With a huge surplus, and increasing tax revenues (from a greater burden placed upon homeowners), the Town of Hempstead should be leading the charge on everything from the critical illegal rental dilemma to the mundane replacement of missing street signs. Code enforcement, from building violations to sanitation issues, should be the norm rather than aberration. Instead, the onus is placed upon local civic groups, particularly in the unincorporated areas of the Town, to carry the ball.

Understandably, the Town Supervisor is engaged in the day-to-day operation of America’s largest township, not to mention a multitude of appearances, conferences and meetings. Expecting, let alone requiring the Town’s CEO to keep up to speed on the whole host of Quality of Life concerns, micro-managing each department and every aspect of Town services, is unrealistic, if not counter-productive. To ask the Town Councilman, who essentially works full-time in what was intended as a part-time position, and whose function is, first, to legislate, second, to mediate and third, to facilitate, to serve as other than a conduit between the community and Town Hall and to assume an oversight function, is similarly unworkable.

What is necessary, as I see it, is the appointment of what is in effect a Quality of Life Czar – someone well-versed in and in tune with the problems that confront communities within the township, capable of acting as both liaison and ombudsman, empowered to take action, with the blessing of the Supervisor and the Town Board, as a coordinator and administrator of the various Town departments and agencies whose very functions, at least in theory, impact greatly upon our Quality of Life.

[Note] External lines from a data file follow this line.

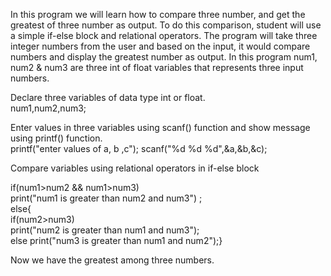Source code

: In this program we will learn how to compare three number, and get the greatest of three number as output. To do this comparison, student will use a simple if-else block and relational operators. The program will take three integer numbers from the user and based on the input, it would compare numbers and display the greatest number as output.
In this program num1, num2 & num3 are three int of float variables that represents three input numbers.
                            
Declare three variables of data type int or float.<br>
<data type> num1,num2,num3; 

Enter values in three variables using scanf() function and show message using printf() function. <br>
printf("enter values of a, b ,c"); 
    scanf("%d %d %d",&a,&b,&c);  

Compare variables using </b>relational operators in if-else block</b>
 
if(num1>num2 && num1>num3)<br>
print("num1 is greater than num2 and num3") ;<br>
else{<br>
    if(num2>num3)<br>
    print("num2 is greater than num1 and num3");<br>
    else
    print("num3 is greater than num1 and num2");}<br>
        
Now we have the greatest among three numbers.
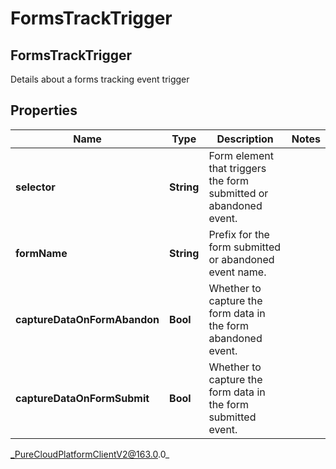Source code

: # FormsTrackTrigger

## FormsTrackTrigger
Details about a forms tracking event trigger

## Properties

|Name | Type | Description | Notes|
|------------ | ------------- | ------------- | -------------|
| **selector** | **String** | Form element that triggers the form submitted or abandoned event. | |
| **formName** | **String** | Prefix for the form submitted or abandoned event name. | |
| **captureDataOnFormAbandon** | **Bool** | Whether to capture the form data in the form abandoned event. | |
| **captureDataOnFormSubmit** | **Bool** | Whether to capture the form data in the form submitted event. | |



_PureCloudPlatformClientV2@163.0.0_

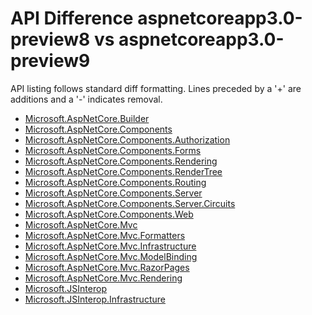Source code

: # API Difference aspnetcoreapp3.0-preview8 vs aspnetcoreapp3.0-preview9

API listing follows standard diff formatting. Lines preceded by a '+' are
additions and a '-' indicates removal.

* [Microsoft.AspNetCore.Builder](3.0-preview9_Microsoft.AspNetCore.Builder.md)
* [Microsoft.AspNetCore.Components](3.0-preview9_Microsoft.AspNetCore.Components.md)
* [Microsoft.AspNetCore.Components.Authorization](3.0-preview9_Microsoft.AspNetCore.Components.Authorization.md)
* [Microsoft.AspNetCore.Components.Forms](3.0-preview9_Microsoft.AspNetCore.Components.Forms.md)
* [Microsoft.AspNetCore.Components.Rendering](3.0-preview9_Microsoft.AspNetCore.Components.Rendering.md)
* [Microsoft.AspNetCore.Components.RenderTree](3.0-preview9_Microsoft.AspNetCore.Components.RenderTree.md)
* [Microsoft.AspNetCore.Components.Routing](3.0-preview9_Microsoft.AspNetCore.Components.Routing.md)
* [Microsoft.AspNetCore.Components.Server](3.0-preview9_Microsoft.AspNetCore.Components.Server.md)
* [Microsoft.AspNetCore.Components.Server.Circuits](3.0-preview9_Microsoft.AspNetCore.Components.Server.Circuits.md)
* [Microsoft.AspNetCore.Components.Web](3.0-preview9_Microsoft.AspNetCore.Components.Web.md)
* [Microsoft.AspNetCore.Mvc](3.0-preview9_Microsoft.AspNetCore.Mvc.md)
* [Microsoft.AspNetCore.Mvc.Formatters](3.0-preview9_Microsoft.AspNetCore.Mvc.Formatters.md)
* [Microsoft.AspNetCore.Mvc.Infrastructure](3.0-preview9_Microsoft.AspNetCore.Mvc.Infrastructure.md)
* [Microsoft.AspNetCore.Mvc.ModelBinding](3.0-preview9_Microsoft.AspNetCore.Mvc.ModelBinding.md)
* [Microsoft.AspNetCore.Mvc.RazorPages](3.0-preview9_Microsoft.AspNetCore.Mvc.RazorPages.md)
* [Microsoft.AspNetCore.Mvc.Rendering](3.0-preview9_Microsoft.AspNetCore.Mvc.Rendering.md)
* [Microsoft.JSInterop](3.0-preview9_Microsoft.JSInterop.md)
* [Microsoft.JSInterop.Infrastructure](3.0-preview9_Microsoft.JSInterop.Infrastructure.md)

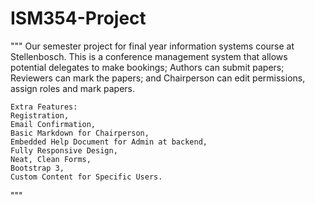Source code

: # ISM354-Project
""" 
    Our semester project for final year information systems course at Stellenbosch.
    This is a conference management system that allows potential delegates to make bookings;
    Authors can submit papers;
    Reviewers can mark the papers;
    and Chairperson can edit permissions, assign roles and mark papers.

    Extra Features:
    Registration,
    Email Confirmation,
    Basic Markdown for Chairperson,
    Embedded Help Document for Admin at backend,
    Fully Responsive Design,
    Neat, Clean Forms,
    Bootstrap 3,
    Custom Content for Specific Users.
"""
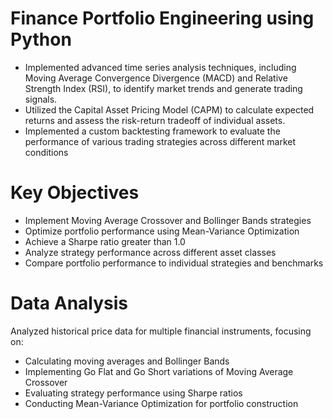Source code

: # Finance Portfolio Engineering using Python

- Implemented advanced time series analysis techniques, including Moving Average Convergence Divergence (MACD) and Relative Strength Index (RSI), to identify market trends and generate trading signals.
- Utilized the Capital Asset Pricing Model (CAPM) to calculate expected returns and assess the risk-return tradeoff of individual assets.
- Implemented a custom backtesting framework to evaluate the performance of various trading strategies across different market conditions


# Key Objectives
- Implement Moving Average Crossover and Bollinger Bands strategies
- Optimize portfolio performance using Mean-Variance Optimization
- Achieve a Sharpe ratio greater than 1.0
- Analyze strategy performance across different asset classes
- Compare portfolio performance to individual strategies and benchmarks


# Data Analysis
Analyzed historical price data for multiple financial instruments, focusing on:

- Calculating moving averages and Bollinger Bands
- Implementing Go Flat and Go Short variations of Moving Average Crossover
- Evaluating strategy performance using Sharpe ratios
- Conducting Mean-Variance Optimization for portfolio construction
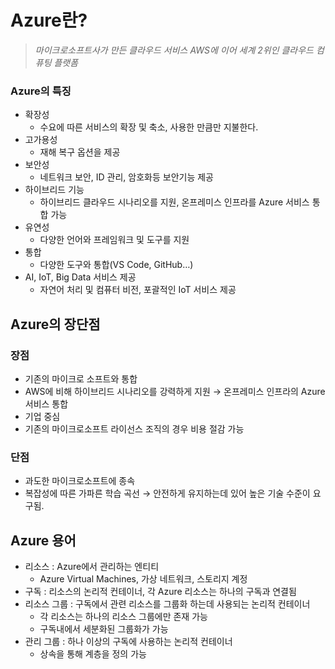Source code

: # Azure란?

> *마이크로소프트사가 만든 클라우드 서비스 AWS에 이어 세계 2위인 클라우드 컴퓨팅 플랫폼*
> 

### Azure의 특징

- 확장성
    - 수요에 따른 서비스의 확장 및 축소, 사용한 만큼만 지불한다.
- 고가용성
    - 재해 복구 옵션을 제공
- 보안성
    - 네트워크 보안, ID 관리, 암호화등 보안기능 제공
- 하이브리드 기능
    - 하이브리드 클라우드 시나리오를 지원, 온프레미스 인프라를 Azure 서비스 통합 가능
- 유연성
    - 다양한 언어와 프레임워크 및 도구를 지원
- 통합
    - 다양한 도구와 통합(VS Code, GitHub…)
- AI, IoT, Big Data 서비스 제공
    - 자연어 처리 및 컴퓨터 비전, 포괄적인 IoT 서비스 제공

## Azure의 장단점

### 장점

- 기존의 마이크로 소프트와 통합
- AWS에 비해 하이브리드 시나리오를 강력하게 지원 → 온프레미스 인프라의 Azure 서비스 통합
- 기업 중심
- 기존의 마이크로소프트 라이선스 조직의 경우 비용 절감 가능

### 단점

- 과도한 마이크로소프트에 종속
- 복잡성에 따른 가파른 학습 곡선 → 안전하게 유지하는데 있어 높은 기술 수준이 요구됨.

## Azure 용어

- 리소스 : Azure에서 관리하는 엔티티
    - Azure Virtual Machines, 가상 네트워크, 스토리지 계정
- 구독 : 리소스의 논리적 컨테이너, 각 Azure 리소스는 하나의 구독과 연결됨
- 리소스 그룹 : 구독에서 관련 리소스를 그룹화 하는데 사용되는 논리적 컨테이너
    - 각 리소스는 하나의 리소스 그룹에만 존재 가능
    - 구독내에서 세분화된 그룹화가 가능
- 관리 그룹 : 하나 이상의 구독에 사용하는 논리적 컨테이너
    - 상속을 통해 계층을 정의 가능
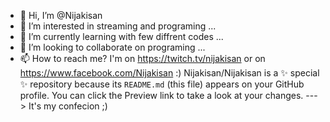 - 👋 Hi, I’m @Nijakisan
- 👀 I’m interested in streaming and programing ...
- 🌱 I’m currently learning with few diffrent codes ...
- 💞️ I’m looking to collaborate on programing  ...
- 📫 How to reach me? I'm on https://twitch.tv/nijakisan or on https://www.facebook.com/Nijakisan :)
Nijakisan/Nijakisan is a ✨ special ✨ repository because its `README.md` (this file) appears on your GitHub profile.
You can click the Preview link to take a look at your changes.
---> It's my confecion ;) 
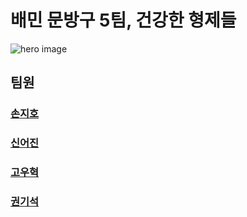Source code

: # 배민 문방구 5팀, 건강한 형제들

![hero image](https://user-images.githubusercontent.com/45394360/129295696-bebd1bfb-eccd-410f-a205-684e0a03e890.png)

## 팀원

### [손지호](https://github.com/peanut-lover)

### [신어진](https://github.com/ondal1997)

### [고우혁](https://github.com/kowoohyuk)

### [권기석](https://github.com/Kwongiseok)
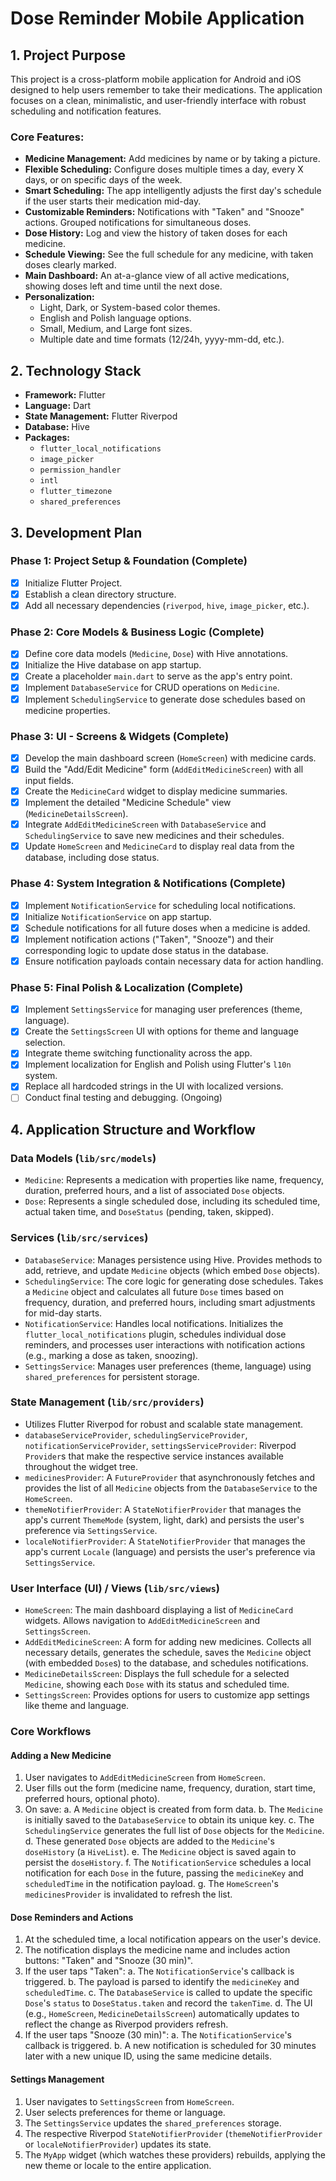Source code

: # Dose Reminder Mobile Application

## 1. Project Purpose

This project is a cross-platform mobile application for Android and iOS designed to help users remember to take their medications. The application focuses on a clean, minimalistic, and user-friendly interface with robust scheduling and notification features.

### Core Features:
- **Medicine Management:** Add medicines by name or by taking a picture.
- **Flexible Scheduling:** Configure doses multiple times a day, every X days, or on specific days of the week.
- **Smart Scheduling:** The app intelligently adjusts the first day's schedule if the user starts their medication mid-day.
- **Customizable Reminders:** Notifications with "Taken" and "Snooze" actions. Grouped notifications for simultaneous doses.
- **Dose History:** Log and view the history of taken doses for each medicine.
- **Schedule Viewing:** See the full schedule for any medicine, with taken doses clearly marked.
- **Main Dashboard:** An at-a-glance view of all active medications, showing doses left and time until the next dose.
- **Personalization:**
    - Light, Dark, or System-based color themes.
    - English and Polish language options.
    - Small, Medium, and Large font sizes.
    - Multiple date and time formats (12/24h, yyyy-mm-dd, etc.).

## 2. Technology Stack

- **Framework:** Flutter
- **Language:** Dart
- **State Management:** Flutter Riverpod
- **Database:** Hive
- **Packages:**
    - `flutter_local_notifications`
    - `image_picker`
    - `permission_handler`
    - `intl`
    - `flutter_timezone`
    - `shared_preferences`

## 3. Development Plan

### Phase 1: Project Setup & Foundation (Complete)
- [x] Initialize Flutter Project.
- [x] Establish a clean directory structure.
- [x] Add all necessary dependencies (`riverpod`, `hive`, `image_picker`, etc.).

### Phase 2: Core Models & Business Logic (Complete)
- [x] Define core data models (`Medicine`, `Dose`) with Hive annotations.
- [x] Initialize the Hive database on app startup.
- [x] Create a placeholder `main.dart` to serve as the app's entry point.
- [x] Implement `DatabaseService` for CRUD operations on `Medicine`.
- [x] Implement `SchedulingService` to generate dose schedules based on medicine properties.

### Phase 3: UI - Screens & Widgets (Complete)
- [x] Develop the main dashboard screen (`HomeScreen`) with medicine cards.
- [x] Build the "Add/Edit Medicine" form (`AddEditMedicineScreen`) with all input fields.
- [x] Create the `MedicineCard` widget to display medicine summaries.
- [x] Implement the detailed "Medicine Schedule" view (`MedicineDetailsScreen`).
- [x] Integrate `AddEditMedicineScreen` with `DatabaseService` and `SchedulingService` to save new medicines and their schedules.
- [x] Update `HomeScreen` and `MedicineCard` to display real data from the database, including dose status.

### Phase 4: System Integration & Notifications (Complete)
- [x] Implement `NotificationService` for scheduling local notifications.
- [x] Initialize `NotificationService` on app startup.
- [x] Schedule notifications for all future doses when a medicine is added.
- [x] Implement notification actions ("Taken", "Snooze") and their corresponding logic to update dose status in the database.
- [x] Ensure notification payloads contain necessary data for action handling.

### Phase 5: Final Polish & Localization (Complete)
- [x] Implement `SettingsService` for managing user preferences (theme, language).
- [x] Create the `SettingsScreen` UI with options for theme and language selection.
- [x] Integrate theme switching functionality across the app.
- [x] Implement localization for English and Polish using Flutter's `l10n` system.
- [x] Replace all hardcoded strings in the UI with localized versions.
- [ ] Conduct final testing and debugging. (Ongoing)

## 4. Application Structure and Workflow

### Data Models (`lib/src/models`)
- `Medicine`: Represents a medication with properties like name, frequency, duration, preferred hours, and a list of associated `Dose` objects.
- `Dose`: Represents a single scheduled dose, including its scheduled time, actual taken time, and `DoseStatus` (pending, taken, skipped).

### Services (`lib/src/services`)
- `DatabaseService`: Manages persistence using Hive. Provides methods to add, retrieve, and update `Medicine` objects (which embed `Dose` objects).
- `SchedulingService`: The core logic for generating dose schedules. Takes a `Medicine` object and calculates all future `Dose` times based on frequency, duration, and preferred hours, including smart adjustments for mid-day starts.
- `NotificationService`: Handles local notifications. Initializes the `flutter_local_notifications` plugin, schedules individual dose reminders, and processes user interactions with notification actions (e.g., marking a dose as taken, snoozing).
- `SettingsService`: Manages user preferences (theme, language) using `shared_preferences` for persistent storage.

### State Management (`lib/src/providers`)
- Utilizes Flutter Riverpod for robust and scalable state management.
- `databaseServiceProvider`, `schedulingServiceProvider`, `notificationServiceProvider`, `settingsServiceProvider`: Riverpod `Provider`s that make the respective service instances available throughout the widget tree.
- `medicinesProvider`: A `FutureProvider` that asynchronously fetches and provides the list of all `Medicine` objects from the `DatabaseService` to the `HomeScreen`.
- `themeNotifierProvider`: A `StateNotifierProvider` that manages the app's current `ThemeMode` (system, light, dark) and persists the user's preference via `SettingsService`.
- `localeNotifierProvider`: A `StateNotifierProvider` that manages the app's current `Locale` (language) and persists the user's preference via `SettingsService`.

### User Interface (UI) / Views (`lib/src/views`)
- `HomeScreen`: The main dashboard displaying a list of `MedicineCard` widgets. Allows navigation to `AddEditMedicineScreen` and `SettingsScreen`.
- `AddEditMedicineScreen`: A form for adding new medicines. Collects all necessary details, generates the schedule, saves the `Medicine` object (with embedded `Dose`s) to the database, and schedules notifications.
- `MedicineDetailsScreen`: Displays the full schedule for a selected `Medicine`, showing each `Dose` with its status and scheduled time.
- `SettingsScreen`: Provides options for users to customize app settings like theme and language.

### Core Workflows

#### Adding a New Medicine
1.  User navigates to `AddEditMedicineScreen` from `HomeScreen`.
2.  User fills out the form (medicine name, frequency, duration, start time, preferred hours, optional photo).
3.  On save:
    a.  A `Medicine` object is created from form data.
    b.  The `Medicine` is initially saved to the `DatabaseService` to obtain its unique key.
    c.  The `SchedulingService` generates the full list of `Dose` objects for the `Medicine`.
    d.  These generated `Dose` objects are added to the `Medicine`'s `doseHistory` (a `HiveList`).
    e.  The `Medicine` object is saved again to persist the `doseHistory`.
    f.  The `NotificationService` schedules a local notification for each `Dose` in the future, passing the `medicineKey` and `scheduledTime` in the notification payload.
    g.  The `HomeScreen`'s `medicinesProvider` is invalidated to refresh the list.

#### Dose Reminders and Actions
1.  At the scheduled time, a local notification appears on the user's device.
2.  The notification displays the medicine name and includes action buttons: "Taken" and "Snooze (30 min)".
3.  If the user taps "Taken":
    a.  The `NotificationService`'s callback is triggered.
    b.  The payload is parsed to identify the `medicineKey` and `scheduledTime`.
    c.  The `DatabaseService` is called to update the specific `Dose`'s `status` to `DoseStatus.taken` and record the `takenTime`.
    d.  The UI (e.g., `HomeScreen`, `MedicineDetailsScreen`) automatically updates to reflect the change as Riverpod providers refresh.
4.  If the user taps "Snooze (30 min)":
    a.  The `NotificationService`'s callback is triggered.
    b.  A new notification is scheduled for 30 minutes later with a new unique ID, using the same medicine details.

#### Settings Management
1.  User navigates to `SettingsScreen` from `HomeScreen`.
2.  User selects preferences for theme or language.
3.  The `SettingsService` updates the `shared_preferences` storage.
4.  The respective Riverpod `StateNotifierProvider` (`themeNotifierProvider` or `localeNotifierProvider`) updates its state.
5.  The `MyApp` widget (which watches these providers) rebuilds, applying the new theme or locale to the entire application.
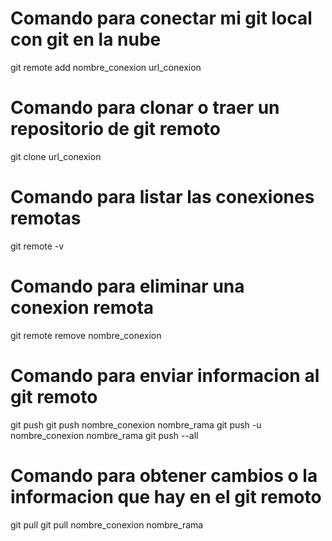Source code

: # Comando para conectar mi git local con git en la nube

git remote add nombre_conexion url_conexion

# Comando para clonar o traer un repositorio de git remoto

git clone url_conexion

# Comando para listar las conexiones remotas

git remote -v

# Comando para eliminar una conexion remota

git remote remove nombre_conexion

# Comando para enviar informacion al git remoto

git push
git push nombre_conexion nombre_rama
git push -u nombre_conexion nombre_rama
git push --all

# Comando para obtener cambios o la informacion que hay en el git remoto

git pull
git pull nombre_conexion nombre_rama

The creation of a Quality of Life Office at Town Hall, fully funded and staffed, under the direction of a non-partisan “hands-on” executive duly authorized to call the shots, take the hits, and get things done, would greatly improve not only our daily Quality of Life, but also, would effectively lay the groundwork for tomorrow’s planning and development. As for who would be best suited for this key position, certainly, one person comes immediately to mind – our Civic Association’s own Seth Bykofsky, the scion of community activism, the consummate neighborhood advocate, the no-holds-barred promoter of Quality of Life in this hamlet and beyond, and, as those who have had the privilege of serving with him on the Executive Board could attest, one heck of a Czar!

Dr. Salvatore Lombardo

Editor’s Note: The writer is a former member of the West Hempstead Civic Association’s Executive Board and served as editor of News & Views from 1997 – 2002.